Where does this leave us? We find ourselves once again at the intersection of a number of related issues. We’re bad at conceptualizing disease; we’re addicted to the anecdotal, allergic to authority, and eternally unsure of who to trust. Matthew Silk has investigated the media’s troubles in relaying vaccination information; Martina Orlandi and Ted Bitner have explored our failure to change people’s hearts and minds; Marshall Bierson has pointed out how conflicting federal, state, and local legislation is complicating the picture; and Daniel Burkett has explained why we’re upset by others’ free-riding.

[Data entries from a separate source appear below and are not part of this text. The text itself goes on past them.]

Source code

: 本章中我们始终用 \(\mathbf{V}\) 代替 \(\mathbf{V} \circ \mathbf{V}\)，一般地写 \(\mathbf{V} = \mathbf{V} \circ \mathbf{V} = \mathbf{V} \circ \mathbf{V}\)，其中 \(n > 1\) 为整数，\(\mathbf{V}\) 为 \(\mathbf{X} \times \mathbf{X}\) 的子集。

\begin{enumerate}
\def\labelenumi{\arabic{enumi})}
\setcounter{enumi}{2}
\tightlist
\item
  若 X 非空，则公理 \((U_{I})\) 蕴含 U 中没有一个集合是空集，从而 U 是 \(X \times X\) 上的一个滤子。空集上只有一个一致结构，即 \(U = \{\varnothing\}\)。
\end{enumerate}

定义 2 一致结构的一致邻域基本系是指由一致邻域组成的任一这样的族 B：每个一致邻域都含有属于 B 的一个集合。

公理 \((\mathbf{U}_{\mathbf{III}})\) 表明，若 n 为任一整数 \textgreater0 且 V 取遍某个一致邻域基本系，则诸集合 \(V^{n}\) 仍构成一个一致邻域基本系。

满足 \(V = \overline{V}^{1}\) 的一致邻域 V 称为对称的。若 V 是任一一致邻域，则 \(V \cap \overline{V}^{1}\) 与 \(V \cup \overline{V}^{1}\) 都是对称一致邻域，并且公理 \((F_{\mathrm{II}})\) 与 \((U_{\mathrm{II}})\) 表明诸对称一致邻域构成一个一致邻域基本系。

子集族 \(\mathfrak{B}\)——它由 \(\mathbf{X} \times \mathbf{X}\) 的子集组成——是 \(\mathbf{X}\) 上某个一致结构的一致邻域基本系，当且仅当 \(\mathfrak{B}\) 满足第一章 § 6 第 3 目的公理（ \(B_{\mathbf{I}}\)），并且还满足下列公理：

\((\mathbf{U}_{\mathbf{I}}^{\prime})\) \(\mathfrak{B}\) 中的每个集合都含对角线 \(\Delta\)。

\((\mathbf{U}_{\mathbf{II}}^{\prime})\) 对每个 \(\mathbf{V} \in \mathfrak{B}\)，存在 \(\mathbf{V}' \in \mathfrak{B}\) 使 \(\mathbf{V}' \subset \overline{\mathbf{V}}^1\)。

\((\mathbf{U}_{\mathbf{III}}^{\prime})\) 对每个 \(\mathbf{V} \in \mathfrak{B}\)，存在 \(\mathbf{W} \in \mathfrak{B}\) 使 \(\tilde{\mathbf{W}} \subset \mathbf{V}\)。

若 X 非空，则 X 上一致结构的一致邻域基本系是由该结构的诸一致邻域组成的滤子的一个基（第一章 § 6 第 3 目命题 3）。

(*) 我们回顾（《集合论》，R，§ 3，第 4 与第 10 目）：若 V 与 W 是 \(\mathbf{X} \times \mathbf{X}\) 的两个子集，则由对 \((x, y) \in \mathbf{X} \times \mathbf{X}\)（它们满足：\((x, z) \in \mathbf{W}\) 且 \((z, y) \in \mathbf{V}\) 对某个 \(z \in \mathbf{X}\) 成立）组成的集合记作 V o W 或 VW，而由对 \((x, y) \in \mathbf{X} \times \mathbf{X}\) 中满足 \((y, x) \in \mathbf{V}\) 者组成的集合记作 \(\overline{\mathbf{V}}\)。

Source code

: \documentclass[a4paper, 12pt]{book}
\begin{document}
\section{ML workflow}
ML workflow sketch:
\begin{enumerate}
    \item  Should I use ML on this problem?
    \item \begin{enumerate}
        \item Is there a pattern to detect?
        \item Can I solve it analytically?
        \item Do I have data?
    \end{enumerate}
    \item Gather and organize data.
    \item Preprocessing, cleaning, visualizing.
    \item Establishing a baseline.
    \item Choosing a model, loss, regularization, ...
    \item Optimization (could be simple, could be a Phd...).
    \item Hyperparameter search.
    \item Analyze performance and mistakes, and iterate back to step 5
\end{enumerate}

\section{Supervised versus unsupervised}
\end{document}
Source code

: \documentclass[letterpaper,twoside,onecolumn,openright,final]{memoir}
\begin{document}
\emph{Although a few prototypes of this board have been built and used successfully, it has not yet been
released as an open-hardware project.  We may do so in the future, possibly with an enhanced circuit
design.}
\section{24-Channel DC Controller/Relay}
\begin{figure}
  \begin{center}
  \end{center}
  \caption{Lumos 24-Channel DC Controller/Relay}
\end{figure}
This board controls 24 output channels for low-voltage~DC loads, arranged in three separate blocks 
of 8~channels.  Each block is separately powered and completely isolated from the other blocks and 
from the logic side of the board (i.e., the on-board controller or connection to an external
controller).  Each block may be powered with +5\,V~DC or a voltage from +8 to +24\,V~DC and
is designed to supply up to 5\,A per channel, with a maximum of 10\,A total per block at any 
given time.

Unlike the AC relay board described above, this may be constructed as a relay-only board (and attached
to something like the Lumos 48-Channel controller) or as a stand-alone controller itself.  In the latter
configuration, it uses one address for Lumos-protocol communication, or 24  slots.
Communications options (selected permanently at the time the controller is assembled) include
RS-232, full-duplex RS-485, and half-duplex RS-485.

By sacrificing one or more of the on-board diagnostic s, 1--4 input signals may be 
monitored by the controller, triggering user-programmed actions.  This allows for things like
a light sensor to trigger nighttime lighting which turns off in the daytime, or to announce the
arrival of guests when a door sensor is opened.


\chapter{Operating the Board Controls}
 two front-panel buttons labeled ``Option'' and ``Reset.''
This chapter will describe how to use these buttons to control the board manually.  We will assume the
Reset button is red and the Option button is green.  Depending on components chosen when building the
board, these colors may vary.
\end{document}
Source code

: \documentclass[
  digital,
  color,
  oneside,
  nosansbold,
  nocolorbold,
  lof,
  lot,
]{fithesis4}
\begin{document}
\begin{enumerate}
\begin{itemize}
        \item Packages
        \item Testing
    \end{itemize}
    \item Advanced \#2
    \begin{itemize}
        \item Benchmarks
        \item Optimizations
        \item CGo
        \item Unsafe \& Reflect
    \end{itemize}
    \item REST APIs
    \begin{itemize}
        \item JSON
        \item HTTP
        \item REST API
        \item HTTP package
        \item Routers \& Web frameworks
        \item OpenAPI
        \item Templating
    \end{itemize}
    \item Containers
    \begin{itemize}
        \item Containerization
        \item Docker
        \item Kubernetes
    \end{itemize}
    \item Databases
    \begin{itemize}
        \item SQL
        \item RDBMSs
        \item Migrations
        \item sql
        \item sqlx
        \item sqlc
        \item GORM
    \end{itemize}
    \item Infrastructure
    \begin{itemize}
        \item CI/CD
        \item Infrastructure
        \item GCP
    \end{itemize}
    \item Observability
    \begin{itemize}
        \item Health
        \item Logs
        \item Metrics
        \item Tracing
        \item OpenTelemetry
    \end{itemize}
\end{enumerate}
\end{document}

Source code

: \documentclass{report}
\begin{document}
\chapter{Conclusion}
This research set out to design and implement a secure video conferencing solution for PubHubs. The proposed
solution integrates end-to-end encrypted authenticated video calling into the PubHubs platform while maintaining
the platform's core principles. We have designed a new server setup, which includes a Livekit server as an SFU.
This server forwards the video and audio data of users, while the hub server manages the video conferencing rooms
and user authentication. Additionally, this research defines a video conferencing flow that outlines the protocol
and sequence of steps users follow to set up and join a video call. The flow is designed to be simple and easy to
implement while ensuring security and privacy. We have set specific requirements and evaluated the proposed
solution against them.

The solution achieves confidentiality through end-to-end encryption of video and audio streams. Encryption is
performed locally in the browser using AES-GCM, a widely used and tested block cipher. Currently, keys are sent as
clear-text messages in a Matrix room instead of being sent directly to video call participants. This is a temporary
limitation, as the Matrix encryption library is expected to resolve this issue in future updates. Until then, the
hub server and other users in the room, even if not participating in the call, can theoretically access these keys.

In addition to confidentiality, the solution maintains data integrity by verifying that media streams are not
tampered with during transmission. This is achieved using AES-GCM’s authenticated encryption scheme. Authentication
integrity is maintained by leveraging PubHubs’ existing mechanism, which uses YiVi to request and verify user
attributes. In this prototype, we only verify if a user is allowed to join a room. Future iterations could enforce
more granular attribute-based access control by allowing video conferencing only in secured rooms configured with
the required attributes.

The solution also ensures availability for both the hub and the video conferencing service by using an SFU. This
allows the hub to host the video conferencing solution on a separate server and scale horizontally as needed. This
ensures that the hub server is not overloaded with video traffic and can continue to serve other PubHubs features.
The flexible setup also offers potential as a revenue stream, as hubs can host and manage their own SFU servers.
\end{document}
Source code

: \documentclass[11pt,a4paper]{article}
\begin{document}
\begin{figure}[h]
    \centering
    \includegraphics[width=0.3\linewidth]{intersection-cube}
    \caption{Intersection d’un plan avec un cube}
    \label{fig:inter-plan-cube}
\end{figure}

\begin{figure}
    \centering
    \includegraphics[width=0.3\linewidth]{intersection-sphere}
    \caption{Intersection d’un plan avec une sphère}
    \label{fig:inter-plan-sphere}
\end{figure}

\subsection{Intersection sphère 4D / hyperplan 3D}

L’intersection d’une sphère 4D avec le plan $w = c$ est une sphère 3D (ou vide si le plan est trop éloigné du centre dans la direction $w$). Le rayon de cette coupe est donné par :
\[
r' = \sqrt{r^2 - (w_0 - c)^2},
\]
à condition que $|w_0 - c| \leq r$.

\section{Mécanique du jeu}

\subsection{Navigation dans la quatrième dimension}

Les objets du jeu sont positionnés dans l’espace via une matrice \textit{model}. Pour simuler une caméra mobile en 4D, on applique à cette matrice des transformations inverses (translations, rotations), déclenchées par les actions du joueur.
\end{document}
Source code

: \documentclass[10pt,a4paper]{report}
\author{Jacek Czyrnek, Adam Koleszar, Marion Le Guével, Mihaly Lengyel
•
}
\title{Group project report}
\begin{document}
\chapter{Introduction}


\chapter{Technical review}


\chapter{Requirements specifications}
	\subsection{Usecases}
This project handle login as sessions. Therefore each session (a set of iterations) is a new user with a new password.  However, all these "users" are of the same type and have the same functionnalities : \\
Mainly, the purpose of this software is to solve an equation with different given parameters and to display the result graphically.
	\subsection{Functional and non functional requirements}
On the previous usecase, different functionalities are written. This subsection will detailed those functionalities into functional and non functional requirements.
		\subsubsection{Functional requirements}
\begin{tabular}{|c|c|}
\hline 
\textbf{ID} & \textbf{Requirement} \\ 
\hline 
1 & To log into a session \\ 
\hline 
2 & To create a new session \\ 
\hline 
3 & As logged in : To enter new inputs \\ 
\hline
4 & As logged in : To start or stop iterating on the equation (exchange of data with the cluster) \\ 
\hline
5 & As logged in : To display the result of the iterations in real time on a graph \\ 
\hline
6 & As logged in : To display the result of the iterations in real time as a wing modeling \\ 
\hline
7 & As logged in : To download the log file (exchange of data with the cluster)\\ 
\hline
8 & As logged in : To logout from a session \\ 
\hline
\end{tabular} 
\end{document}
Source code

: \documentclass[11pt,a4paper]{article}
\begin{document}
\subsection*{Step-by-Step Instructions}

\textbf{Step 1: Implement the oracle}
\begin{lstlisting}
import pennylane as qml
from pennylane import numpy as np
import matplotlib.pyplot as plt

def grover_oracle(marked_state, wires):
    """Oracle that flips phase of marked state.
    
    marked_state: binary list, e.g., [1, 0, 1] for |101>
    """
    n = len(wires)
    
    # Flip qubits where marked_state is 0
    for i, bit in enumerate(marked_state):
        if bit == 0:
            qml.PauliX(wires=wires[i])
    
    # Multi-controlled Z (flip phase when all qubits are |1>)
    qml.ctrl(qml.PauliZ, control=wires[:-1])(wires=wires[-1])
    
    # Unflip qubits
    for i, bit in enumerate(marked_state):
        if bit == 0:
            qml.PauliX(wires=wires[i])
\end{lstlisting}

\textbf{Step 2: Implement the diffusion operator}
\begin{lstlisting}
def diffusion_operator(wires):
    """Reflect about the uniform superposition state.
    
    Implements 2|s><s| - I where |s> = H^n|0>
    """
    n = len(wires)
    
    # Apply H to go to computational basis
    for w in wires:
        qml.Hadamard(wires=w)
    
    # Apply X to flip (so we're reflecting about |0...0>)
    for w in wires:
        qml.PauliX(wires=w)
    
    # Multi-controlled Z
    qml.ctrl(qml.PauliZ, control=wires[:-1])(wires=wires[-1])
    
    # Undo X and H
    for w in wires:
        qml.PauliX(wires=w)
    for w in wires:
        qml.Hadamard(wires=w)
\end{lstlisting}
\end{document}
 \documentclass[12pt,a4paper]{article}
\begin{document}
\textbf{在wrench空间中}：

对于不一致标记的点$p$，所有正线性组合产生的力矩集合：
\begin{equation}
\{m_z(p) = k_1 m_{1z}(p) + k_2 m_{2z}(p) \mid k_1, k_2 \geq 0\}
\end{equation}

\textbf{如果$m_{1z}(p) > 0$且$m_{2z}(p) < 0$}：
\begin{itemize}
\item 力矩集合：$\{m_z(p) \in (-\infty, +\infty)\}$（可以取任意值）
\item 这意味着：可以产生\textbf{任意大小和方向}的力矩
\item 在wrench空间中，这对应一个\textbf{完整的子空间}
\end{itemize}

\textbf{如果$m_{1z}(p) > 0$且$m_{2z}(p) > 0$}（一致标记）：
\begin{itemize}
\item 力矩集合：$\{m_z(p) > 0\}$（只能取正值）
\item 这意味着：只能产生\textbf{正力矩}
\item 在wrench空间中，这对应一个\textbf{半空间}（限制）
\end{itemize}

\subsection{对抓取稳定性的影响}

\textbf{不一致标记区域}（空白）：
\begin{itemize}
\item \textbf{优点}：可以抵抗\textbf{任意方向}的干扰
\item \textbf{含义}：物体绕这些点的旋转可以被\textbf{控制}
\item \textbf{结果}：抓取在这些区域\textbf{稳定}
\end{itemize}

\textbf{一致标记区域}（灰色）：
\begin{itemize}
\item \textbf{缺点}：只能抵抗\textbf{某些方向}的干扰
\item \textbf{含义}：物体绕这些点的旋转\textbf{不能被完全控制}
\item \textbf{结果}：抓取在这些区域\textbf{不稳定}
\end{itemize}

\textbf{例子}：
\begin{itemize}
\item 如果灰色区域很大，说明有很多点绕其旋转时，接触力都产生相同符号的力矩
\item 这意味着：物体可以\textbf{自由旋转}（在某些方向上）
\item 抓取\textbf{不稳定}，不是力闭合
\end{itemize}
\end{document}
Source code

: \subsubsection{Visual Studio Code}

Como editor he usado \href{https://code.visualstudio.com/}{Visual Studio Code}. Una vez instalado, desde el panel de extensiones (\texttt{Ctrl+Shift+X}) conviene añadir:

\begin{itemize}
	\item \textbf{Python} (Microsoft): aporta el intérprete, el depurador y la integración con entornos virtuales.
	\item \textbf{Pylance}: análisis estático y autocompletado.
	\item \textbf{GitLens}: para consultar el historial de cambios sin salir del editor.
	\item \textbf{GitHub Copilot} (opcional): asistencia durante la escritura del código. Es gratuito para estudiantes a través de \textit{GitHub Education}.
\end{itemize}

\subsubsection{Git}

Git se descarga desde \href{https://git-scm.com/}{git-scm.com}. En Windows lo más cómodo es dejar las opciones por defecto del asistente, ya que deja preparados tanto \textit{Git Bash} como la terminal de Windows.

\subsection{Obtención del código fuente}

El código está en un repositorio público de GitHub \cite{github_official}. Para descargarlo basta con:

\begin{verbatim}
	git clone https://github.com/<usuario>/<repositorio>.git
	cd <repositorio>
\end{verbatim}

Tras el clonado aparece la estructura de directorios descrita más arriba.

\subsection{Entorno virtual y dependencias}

So, how should we respond? Megan Fritts recently raised the question of whether doctors are justified in refusing to admit unvaccinated patients to their overbooked and especially vulnerable waiting rooms. Much like we might penalize alcoholics on a donor list for liver transplants, there is at least one line of thought that suggests that those choosing to expose themselves to greater risk should be asked to bear the cost of that choice rather than forcing others to live with the consequences of that decision. Given the scarcity of medical resources and need for emergency assistance, some form of triage is inevitable. And the mantra of personal responsibility has always proven an efficient tool for separating the “undeserving” from the rest of us.
But this solution is too neat; it neglects to investigate who exactly the unvaccinated are. Over the weekend, The New York Times attempted to put a face to this broad label. The obstinate “Don’t Tread on Me!” die-hard doesn’t always track reality. From young mothers to the various outcasts of the healthcare system, there are at least some not-so-unreasonable anxieties expressed by the “vaccine-willing.” And there are, no doubt, a number of the unvaccinated who deserve our compassion and should inspire us to show a modicum of humility. Unfortunately, those folks with a legitimate medical complication or sincerely-held religious conviction constitute a collective that is not anything as large as it purports to be. You know who you are.